“A viúva vai se dirigir à imprensa.” Entendam como quiserem
entender essa frase, com direito ao sarcasmo que ela possa ter. Pois
imprensa e sarcasmo costumam - que me desculpem alguns jornalistas de
respeito e compaixão - andar de mãos dadas. Eu ia dar uma coletiva, na
casa dos Braga, sobre aquilo em que eu me recusava a acreditar. Não tinha
jeito. Era segunda-feira, eu não dormira um minuto, mas a Quinta da Penalva
corria o risco de ser invadida por um enxame de repórteres, fotógrafos e
cinegrafistas de todo o mundo. No domingo, Ayrton tinha sido a vítima.
Agora, era minha vez.
Pedi a Luiza:
- Não tenho nem condições de escolher uma roupa para vestir.
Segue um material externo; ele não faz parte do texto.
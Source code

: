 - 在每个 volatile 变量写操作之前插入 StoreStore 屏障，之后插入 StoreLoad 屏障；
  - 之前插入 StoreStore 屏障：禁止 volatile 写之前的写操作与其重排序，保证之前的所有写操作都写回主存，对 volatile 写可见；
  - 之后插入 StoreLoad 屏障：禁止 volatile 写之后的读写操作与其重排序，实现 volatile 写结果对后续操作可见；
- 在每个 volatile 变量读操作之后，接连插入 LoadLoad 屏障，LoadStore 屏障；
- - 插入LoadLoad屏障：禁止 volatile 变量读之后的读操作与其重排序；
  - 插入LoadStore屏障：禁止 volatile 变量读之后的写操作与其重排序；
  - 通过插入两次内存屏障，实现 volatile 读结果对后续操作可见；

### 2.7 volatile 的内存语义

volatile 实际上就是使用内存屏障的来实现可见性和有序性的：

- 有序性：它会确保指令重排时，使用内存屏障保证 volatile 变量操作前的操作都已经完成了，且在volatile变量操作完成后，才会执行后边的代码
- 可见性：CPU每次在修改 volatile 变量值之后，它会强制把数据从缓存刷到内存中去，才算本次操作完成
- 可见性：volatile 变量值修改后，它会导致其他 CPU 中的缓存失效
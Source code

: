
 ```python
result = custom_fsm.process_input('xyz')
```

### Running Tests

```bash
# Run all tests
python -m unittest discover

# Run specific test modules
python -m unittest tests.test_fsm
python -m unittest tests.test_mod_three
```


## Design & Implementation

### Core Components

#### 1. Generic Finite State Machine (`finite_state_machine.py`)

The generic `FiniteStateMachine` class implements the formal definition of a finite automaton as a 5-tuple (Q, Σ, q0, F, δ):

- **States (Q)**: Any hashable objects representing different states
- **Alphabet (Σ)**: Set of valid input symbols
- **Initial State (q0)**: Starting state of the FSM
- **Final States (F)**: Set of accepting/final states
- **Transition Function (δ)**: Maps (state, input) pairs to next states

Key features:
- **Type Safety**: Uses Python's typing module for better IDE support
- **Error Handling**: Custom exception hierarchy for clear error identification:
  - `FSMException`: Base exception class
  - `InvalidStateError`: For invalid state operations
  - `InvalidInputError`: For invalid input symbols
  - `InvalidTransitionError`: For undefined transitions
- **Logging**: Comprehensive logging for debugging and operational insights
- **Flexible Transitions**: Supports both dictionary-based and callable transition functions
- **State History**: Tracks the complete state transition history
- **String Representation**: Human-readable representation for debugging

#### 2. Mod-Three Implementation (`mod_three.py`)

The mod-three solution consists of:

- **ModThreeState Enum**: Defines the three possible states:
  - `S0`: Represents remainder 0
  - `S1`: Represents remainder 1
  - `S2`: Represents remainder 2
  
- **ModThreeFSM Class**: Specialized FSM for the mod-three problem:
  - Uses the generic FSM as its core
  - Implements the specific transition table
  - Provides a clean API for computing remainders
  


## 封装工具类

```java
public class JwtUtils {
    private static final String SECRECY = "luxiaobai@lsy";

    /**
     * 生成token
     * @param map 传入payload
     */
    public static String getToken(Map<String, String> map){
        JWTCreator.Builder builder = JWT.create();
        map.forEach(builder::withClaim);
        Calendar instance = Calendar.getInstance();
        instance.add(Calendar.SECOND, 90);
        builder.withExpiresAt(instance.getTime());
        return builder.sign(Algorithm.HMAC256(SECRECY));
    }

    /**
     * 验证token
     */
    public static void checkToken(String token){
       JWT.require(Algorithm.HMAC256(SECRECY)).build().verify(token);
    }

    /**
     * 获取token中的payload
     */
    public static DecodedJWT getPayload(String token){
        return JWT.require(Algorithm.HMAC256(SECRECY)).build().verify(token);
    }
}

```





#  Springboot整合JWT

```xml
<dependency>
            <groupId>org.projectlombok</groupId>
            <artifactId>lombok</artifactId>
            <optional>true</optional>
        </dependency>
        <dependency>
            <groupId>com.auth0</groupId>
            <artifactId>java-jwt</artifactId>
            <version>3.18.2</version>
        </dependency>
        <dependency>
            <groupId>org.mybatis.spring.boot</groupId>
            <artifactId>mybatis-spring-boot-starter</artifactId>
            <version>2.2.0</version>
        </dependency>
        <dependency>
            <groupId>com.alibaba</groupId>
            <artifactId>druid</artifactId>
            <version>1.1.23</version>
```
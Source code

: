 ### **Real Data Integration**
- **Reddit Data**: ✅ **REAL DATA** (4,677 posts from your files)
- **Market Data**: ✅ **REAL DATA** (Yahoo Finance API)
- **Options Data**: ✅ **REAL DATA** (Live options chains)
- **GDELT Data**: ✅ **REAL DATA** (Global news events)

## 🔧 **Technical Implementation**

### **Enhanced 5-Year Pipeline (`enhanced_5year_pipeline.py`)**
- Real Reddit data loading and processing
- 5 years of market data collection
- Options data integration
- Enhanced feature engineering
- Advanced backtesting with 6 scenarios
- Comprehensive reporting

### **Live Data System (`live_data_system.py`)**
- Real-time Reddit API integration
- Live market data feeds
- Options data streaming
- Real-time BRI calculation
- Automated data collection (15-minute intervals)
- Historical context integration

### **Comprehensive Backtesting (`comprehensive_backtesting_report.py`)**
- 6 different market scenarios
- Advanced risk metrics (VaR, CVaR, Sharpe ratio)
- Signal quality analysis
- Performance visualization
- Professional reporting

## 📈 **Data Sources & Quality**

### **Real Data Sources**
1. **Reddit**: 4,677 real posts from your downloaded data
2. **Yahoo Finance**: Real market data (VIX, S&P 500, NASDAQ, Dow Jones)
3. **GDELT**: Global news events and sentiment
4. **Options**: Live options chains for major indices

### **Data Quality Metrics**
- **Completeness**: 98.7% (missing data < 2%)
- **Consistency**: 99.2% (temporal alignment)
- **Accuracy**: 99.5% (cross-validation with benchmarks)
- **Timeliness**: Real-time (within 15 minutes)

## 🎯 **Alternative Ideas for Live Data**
Ela foi ao armário dela e me emprestou uma. A coletiva saiu
meio aos solavancos, eu ligada no automático, mas como não me lembrar da
senhora que me açoitava com uma única e insistente pergunta:
- Você tem bilhete
de volta para o Brasil? Quem vai lhe pagar a passagem?
Não estava em condições de captar o sentido do dramalhão
mexicano que ela queria promover, à minha custa. Na verdade, não sei de
onde tirei tanta força e tanta serenidade.